So, I'm quite in a pickle here to calculate the curvature of the Archimedes spiral, and everything I searched for, people just say the curvature is
$\kappa = \dfrac{2+t^2}{a(1+t^2)^{3/2}}$
without ever enlightening how to reach this result. What I know is this:
the spiral is given by $\mathbf{x}(t) = (x(t), y(t)) = (rt\cos(t), rt\sin(t))$, and we have the natural coordinate being $\mathbf{x}_{\text{nat}}(s) = \mathbf{x}(t(s))$ with relation to the arc lenght $s$, where $t(s)$ is the inverse function of $s(t) = \int_{0}^{t} |\mathbf{\dot{x}}(\tau)|d\tau$.

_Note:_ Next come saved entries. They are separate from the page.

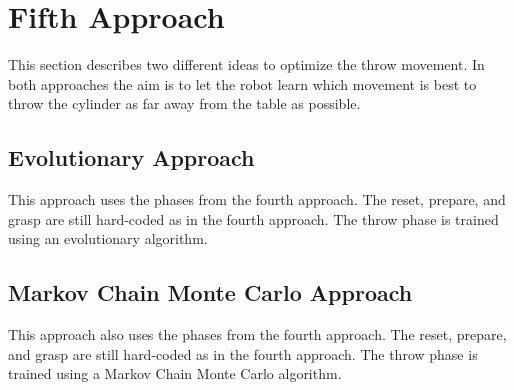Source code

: \documentclass[10pt,twocolumn,letterpaper]{article}
\begin{document}
\section{Fifth Approach} \label{sec:fifthApproach}

This section describes two different ideas to optimize the throw movement. In both approaches the aim is to let the robot learn which movement is best to throw the cylinder as far away from the table as possible.

\subsection{Evolutionary Approach} \label{subsec:EA}

This approach uses the phases from the fourth approach. The reset, prepare, and grasp are still hard-coded as in the fourth approach. The throw phase is trained using an evolutionary algorithm. 

\subsection{Markov Chain Monte Carlo Approach} \label{subsec:MCMC}

This approach also uses the phases from the fourth approach. The reset, prepare, and grasp are still hard-coded as in the fourth approach. The throw phase is trained using a Markov Chain Monte Carlo algorithm. 

{\small


}
\end{document}
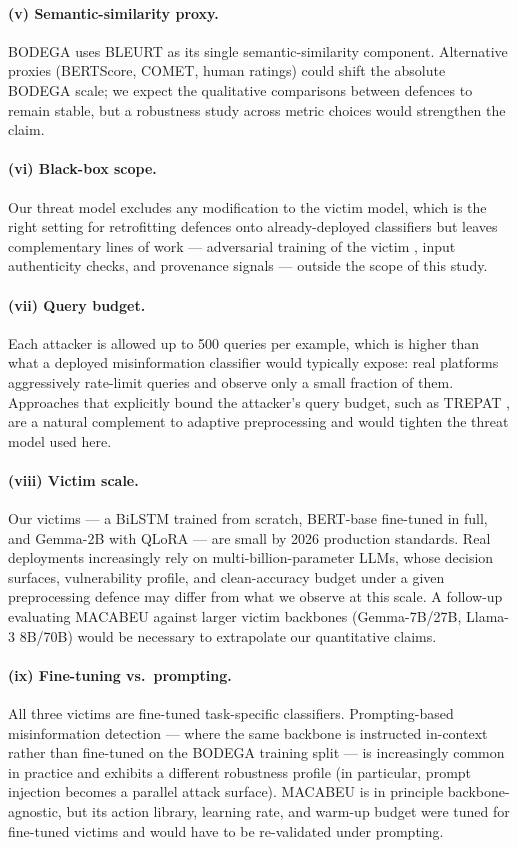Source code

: \documentclass[11pt]{article}
\begin{document}
\paragraph{(v) Semantic-similarity proxy.} BODEGA uses BLEURT \citep{Sellam2020} as its single semantic-similarity component. Alternative proxies (BERTScore, COMET, human ratings) could shift the absolute BODEGA scale; we expect the qualitative comparisons between defences to remain stable, but a robustness study across metric choices would strengthen the claim.

\paragraph{(vi) Black-box scope.} Our threat model excludes any modification to the victim model, which is the right setting for retrofitting defences onto already-deployed classifiers but leaves complementary lines of work --- adversarial training of the victim \citep{Madry2018, Miyato2017advtrain}, input authenticity checks, and provenance signals --- outside the scope of this study.

\paragraph{(vii) Query budget.} Each attacker is allowed up to 500 queries per example, which is higher than what a deployed misinformation classifier would typically expose: real platforms aggressively rate-limit queries and observe only a small fraction of them. Approaches that explicitly bound the attacker's query budget, such as TREPAT \citep{Przybyla2025LLMattack}, are a natural complement to adaptive preprocessing and would tighten the threat model used here.

\paragraph{(viii) Victim scale.} Our victims --- a BiLSTM trained from scratch, BERT-base fine-tuned in full, and Gemma-2B with QLoRA --- are small by 2026 production standards. Real deployments increasingly rely on multi-billion-parameter LLMs, whose decision surfaces, vulnerability profile, and clean-accuracy budget under a given preprocessing defence may differ from what we observe at this scale. A follow-up evaluating MACABEU against larger victim backbones (Gemma-7B/27B, Llama-3 8B/70B) would be necessary to extrapolate our quantitative claims.

\paragraph{(ix) Fine-tuning vs.\ prompting.} All three victims are fine-tuned task-specific classifiers. Prompting-based misinformation detection --- where the same backbone is instructed in-context rather than fine-tuned on the BODEGA training split --- is increasingly common in practice and exhibits a different robustness profile (in particular, prompt injection becomes a parallel attack surface). MACABEU is in principle backbone-agnostic, but its action library, learning rate, and warm-up budget were tuned for fine-tuned victims and would have to be re-validated under prompting.
\end{document}
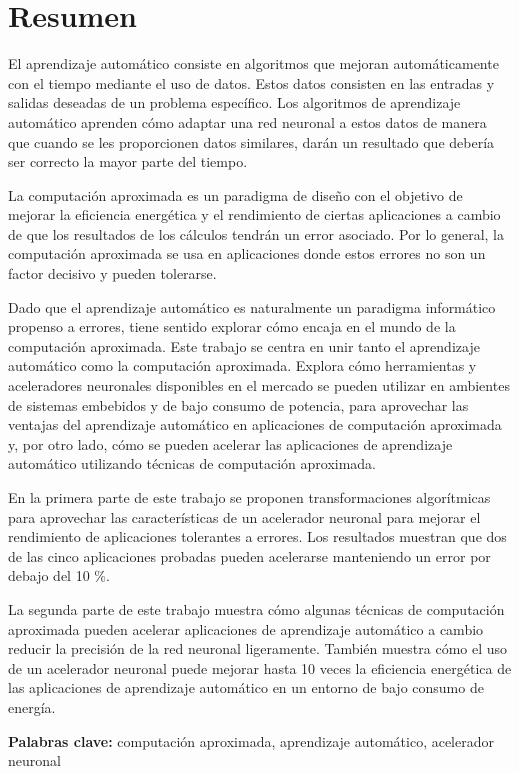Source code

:\chapter*{Resumen}
\thispagestyle{empty}

El aprendizaje automático consiste en algoritmos que mejoran automáticamente con el tiempo mediante el uso de datos. Estos datos consisten en las entradas y salidas deseadas de un problema específico. Los algoritmos de aprendizaje automático aprenden cómo adaptar una red neuronal a estos datos de manera que cuando se les proporcionen datos similares, darán un resultado que debería ser correcto la mayor parte del tiempo.

La computación aproximada es un paradigma de diseño con el objetivo de mejorar la eficiencia energética y el rendimiento de ciertas aplicaciones a cambio de que los resultados de los cálculos tendrán un error asociado. Por lo general, la computación aproximada se usa en aplicaciones donde estos errores no son un factor decisivo y pueden tolerarse.

Dado que el aprendizaje automático es naturalmente un paradigma informático propenso a errores, tiene sentido explorar cómo encaja en el mundo de la computación aproximada. Este trabajo se centra en unir tanto el aprendizaje automático como la computación aproximada. Explora cómo herramientas y aceleradores neuronales disponibles en el mercado se pueden utilizar en ambientes de sistemas embebidos y de bajo consumo de potencia, para aprovechar las ventajas del aprendizaje automático en aplicaciones de computación aproximada y, por otro lado, cómo se pueden acelerar las aplicaciones de aprendizaje automático utilizando técnicas de computación aproximada.

En la primera parte de este trabajo se proponen transformaciones algorítmicas para aprovechar las características de un acelerador neuronal para mejorar el rendimiento de aplicaciones tolerantes a errores. Los resultados muestran que dos de las cinco aplicaciones probadas pueden acelerarse manteniendo un error por debajo del 10 \%.

La segunda parte de este trabajo muestra cómo algunas técnicas de computación aproximada pueden acelerar aplicaciones de aprendizaje automático a cambio reducir la precisión de la red neuronal ligeramente. También muestra cómo el uso de un acelerador neuronal puede mejorar hasta 10 veces la eficiencia energética de las aplicaciones de aprendizaje automático en un entorno de bajo consumo de energía.

\bigskip


\textbf{Palabras clave:} computación aproximada, aprendizaje automático, acelerador neuronal

\cleardoublepage

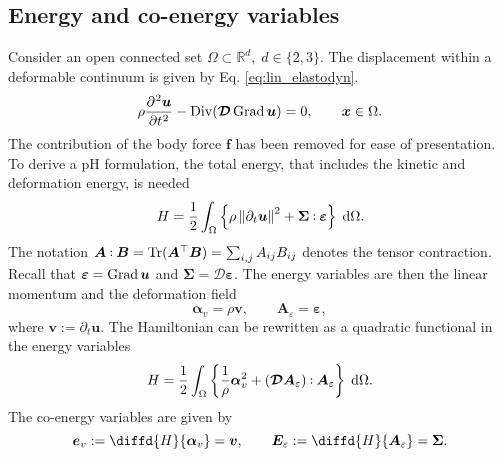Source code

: \subsection{Energy and co-energy variables}
Consider an open connected set $\Omega \subset \mathbb{R}^d, \; d \in \{2,3\}$. The displacement within a deformable continuum is given by Eq. \eqref{eq:lin_elastodyn}. 
\begin{equation}
\rho \diffp[2]{\bm{u}}{t} - \Div(\bm{\mathcal{D}} \Grad \bm{u}) =0, \qquad \bm{x} \in \Omega.
\end{equation}
The contribution of the body force $\bm{f}$ has been removed for ease of presentation. To derive a pH formulation, the total energy, that includes the kinetic and  deformation energy, is needed
\begin{equation}
	H = \energy{\rho \norm{\partial_t \bm{u}}^2 + \bm{\Sigma} \cddot \bm{\varepsilon}}.
\end{equation}
The notation $\bm{A}\cddot \bm{B} = \Tr(\bm{A}^\top\bm{B}) = \sum_{i, j} A_{ij} B_{ij}$ denotes the tensor contraction. Recall that $\bm{\varepsilon}= \operatorname*{Grad}{\bm{u}}$ and $\bm{\Sigma}=\bm{\mathcal{D}}\bm{\varepsilon}$. The energy variables are then the linear momentum and the deformation field
\begin{equation*}
\bm{\alpha}_v = \rho \bm{v}, \qquad \bm{A}_{\varepsilon} = \bm{\varepsilon},
\end{equation*}
where $\bm{v}:= \partial_t \bm{u}$. The Hamiltonian can be rewritten as a quadratic functional in the energy variables
\begin{equation}
H = \energy{\frac{1}{\rho} \bm{\alpha}_v^2 + (\bm{\mathcal{D}} \bm{A}_{\varepsilon}) \cddot  \bm{A}_{\varepsilon}}.
\end{equation}
The co-energy variables are given by
\begin{equation}
\bm{e}_v := \diffd{H}{\bm{\alpha}_v} = \bm{v}, \qquad \bm{E}_\varepsilon := \diffd{H}{\bm{A}_{\varepsilon}} = \bm{\Sigma}.
\end{equation}  

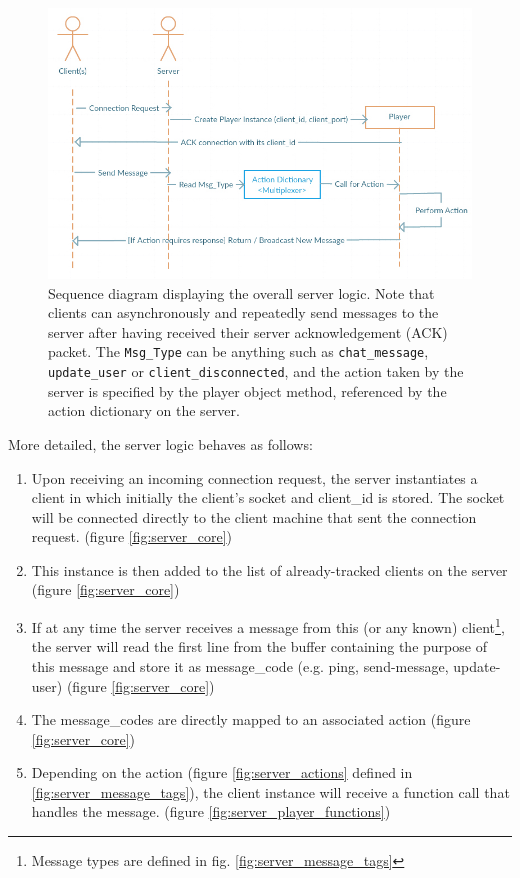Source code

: \documentclass[bsc,frontabs,twoside,singlespacing,parskip,deptreport]{infthesis}     %
\begin{document}
\begin{figure}[H]
\includegraphics[scale=0.60]{images/server_sequence_diagram.jpg}
\caption{Sequence diagram displaying the overall server logic. Note that clients can asynchronously and repeatedly send messages to the server after having received their server acknowledgement (ACK) packet. The \texttt{Msg\_Type} can be anything such as \texttt{chat\_message}, \texttt{update\_user} or \texttt{client\_disconnected}, and the action taken by the server is specified by the player object method, referenced by the action dictionary on the server.}
\label{fig:server_sequence_diagram}
\end{figure}

More detailed, the server logic behaves as follows:
\begin{enumerate}
\item Upon receiving an incoming connection request, the server instantiates a client in which initially the client's socket and client\_id is stored. The socket will be connected directly to the client machine that sent the connection request. (figure \ref{fig:server_core})
\item This instance is then added to the list of already-tracked clients on the server (figure \ref{fig:server_core})
\item If at any time the server receives a message from this (or any known) client\footnote{Message types are defined in fig. \ref{fig:server_message_tags}}, the server will read the first line from the buffer containing the purpose of this message and store it as message\_code (e.g. ping, send-message, update-user) (figure \ref{fig:server_core})
\item The message\_codes are directly mapped to an associated action (figure \ref{fig:server_core})
\item Depending on the action (figure \ref{fig:server_actions} defined in \ref{fig:server_message_tags}), the client instance will receive a function call that handles the message. (figure \ref{fig:server_player_functions})
\end{enumerate}
\end{document}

First, I need to find said natural coordinate $\mathbf{x}_{\text{nat}}(s) = \mathbf{x}(t(s))$ by using the relation between $t(s)$ and $s(t)$ given by
$t'(s) = \dfrac{1}{\dot{s}(t(s))} = \dfrac{1}{r\sqrt{1+t^2}}$ ,
and afterwords, I need to find the curvature of said spiral by the relation
$\kappa(s) = |\mathbf{x}''_{\text{nat}}(s)|$ ,
and I don't know what to do. If we calculate the integral of $s(t)$, we obtain a not invertible function for $t(s)$, and then we are stuck with just $t'(s)$. But the natural coordinate uses $t(s)$, so I'm running in circles trying to carry on this exercise for days and nothing helped me until now. Is someone could give me some light on this I would appreciate greatly.